Supplied material:
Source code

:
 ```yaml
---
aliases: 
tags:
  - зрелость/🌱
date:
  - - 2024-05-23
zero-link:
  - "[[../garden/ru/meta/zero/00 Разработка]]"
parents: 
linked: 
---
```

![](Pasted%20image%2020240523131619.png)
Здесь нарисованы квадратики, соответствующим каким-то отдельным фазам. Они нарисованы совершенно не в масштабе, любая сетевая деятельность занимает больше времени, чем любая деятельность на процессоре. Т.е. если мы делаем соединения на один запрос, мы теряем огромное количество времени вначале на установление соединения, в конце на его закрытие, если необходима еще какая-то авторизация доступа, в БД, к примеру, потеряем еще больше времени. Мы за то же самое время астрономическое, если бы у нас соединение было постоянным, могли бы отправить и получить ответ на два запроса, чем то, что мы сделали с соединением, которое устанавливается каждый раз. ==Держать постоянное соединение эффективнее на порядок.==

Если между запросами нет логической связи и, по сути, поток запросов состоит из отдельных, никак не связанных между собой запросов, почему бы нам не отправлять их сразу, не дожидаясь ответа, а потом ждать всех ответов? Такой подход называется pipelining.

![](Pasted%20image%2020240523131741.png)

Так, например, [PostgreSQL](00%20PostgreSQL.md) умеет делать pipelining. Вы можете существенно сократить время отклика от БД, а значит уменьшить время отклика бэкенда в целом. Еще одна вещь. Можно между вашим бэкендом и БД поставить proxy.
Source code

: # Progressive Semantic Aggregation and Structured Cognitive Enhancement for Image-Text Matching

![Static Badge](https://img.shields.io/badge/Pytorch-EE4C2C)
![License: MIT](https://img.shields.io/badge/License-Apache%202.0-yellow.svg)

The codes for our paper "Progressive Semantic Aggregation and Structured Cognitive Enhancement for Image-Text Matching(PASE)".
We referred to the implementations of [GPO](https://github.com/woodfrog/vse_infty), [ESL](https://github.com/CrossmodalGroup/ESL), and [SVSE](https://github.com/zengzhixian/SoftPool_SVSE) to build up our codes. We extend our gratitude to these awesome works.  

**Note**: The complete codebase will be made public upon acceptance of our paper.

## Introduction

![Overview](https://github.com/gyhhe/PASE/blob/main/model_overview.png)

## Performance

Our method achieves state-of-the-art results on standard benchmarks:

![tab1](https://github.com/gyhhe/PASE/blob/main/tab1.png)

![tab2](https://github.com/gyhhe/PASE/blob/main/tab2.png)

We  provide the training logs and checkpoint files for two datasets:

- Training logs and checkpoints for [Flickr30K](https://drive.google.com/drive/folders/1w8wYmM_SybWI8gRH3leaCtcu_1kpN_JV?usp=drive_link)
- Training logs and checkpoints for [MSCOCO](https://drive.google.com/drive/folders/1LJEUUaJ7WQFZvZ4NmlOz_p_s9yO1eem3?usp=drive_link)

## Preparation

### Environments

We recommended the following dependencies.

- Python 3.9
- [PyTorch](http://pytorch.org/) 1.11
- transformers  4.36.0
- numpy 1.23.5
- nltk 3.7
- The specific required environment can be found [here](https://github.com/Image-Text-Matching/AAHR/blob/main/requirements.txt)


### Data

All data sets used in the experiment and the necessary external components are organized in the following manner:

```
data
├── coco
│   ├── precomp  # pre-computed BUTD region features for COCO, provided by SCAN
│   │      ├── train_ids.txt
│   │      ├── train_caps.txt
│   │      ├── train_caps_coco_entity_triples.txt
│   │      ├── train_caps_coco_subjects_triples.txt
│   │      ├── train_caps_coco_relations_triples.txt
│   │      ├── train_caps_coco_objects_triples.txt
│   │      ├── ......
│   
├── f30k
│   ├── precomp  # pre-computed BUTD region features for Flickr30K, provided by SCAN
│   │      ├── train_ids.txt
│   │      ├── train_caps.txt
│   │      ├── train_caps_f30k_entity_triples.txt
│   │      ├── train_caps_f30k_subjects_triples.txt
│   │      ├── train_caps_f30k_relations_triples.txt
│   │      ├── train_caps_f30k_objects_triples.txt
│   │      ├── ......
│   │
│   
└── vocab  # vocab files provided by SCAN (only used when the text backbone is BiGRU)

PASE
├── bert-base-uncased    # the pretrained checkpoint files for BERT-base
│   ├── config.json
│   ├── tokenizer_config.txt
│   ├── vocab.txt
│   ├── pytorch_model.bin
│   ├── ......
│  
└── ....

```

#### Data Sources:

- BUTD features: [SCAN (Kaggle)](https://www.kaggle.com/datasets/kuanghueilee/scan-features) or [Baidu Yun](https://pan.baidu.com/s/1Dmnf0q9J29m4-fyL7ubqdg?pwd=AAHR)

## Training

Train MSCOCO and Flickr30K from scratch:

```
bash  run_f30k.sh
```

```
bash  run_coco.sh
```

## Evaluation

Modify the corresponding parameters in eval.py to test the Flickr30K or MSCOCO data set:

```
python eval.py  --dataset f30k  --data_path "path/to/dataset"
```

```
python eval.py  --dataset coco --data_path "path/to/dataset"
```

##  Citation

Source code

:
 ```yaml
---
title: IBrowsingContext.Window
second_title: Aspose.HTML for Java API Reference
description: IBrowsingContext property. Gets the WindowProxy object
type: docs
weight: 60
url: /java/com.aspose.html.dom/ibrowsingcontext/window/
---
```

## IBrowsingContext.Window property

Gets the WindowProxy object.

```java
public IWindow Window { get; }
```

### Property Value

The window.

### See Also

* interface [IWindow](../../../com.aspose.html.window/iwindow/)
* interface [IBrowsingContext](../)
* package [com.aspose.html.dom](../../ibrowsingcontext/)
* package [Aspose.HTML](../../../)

About this exercise: From the entries above, copy out every line where the string "google" appears.

Solution for this task:
- Training logs and checkpoints for [Flickr30K](https://drive.google.com/drive/folders/1w8wYmM_SybWI8gRH3leaCtcu_1kpN_JV?usp=drive_link)
- Training logs and checkpoints for [MSCOCO](https://drive.google.com/drive/folders/1LJEUUaJ7WQFZvZ4NmlOz_p_s9yO1eem3?usp=drive_link)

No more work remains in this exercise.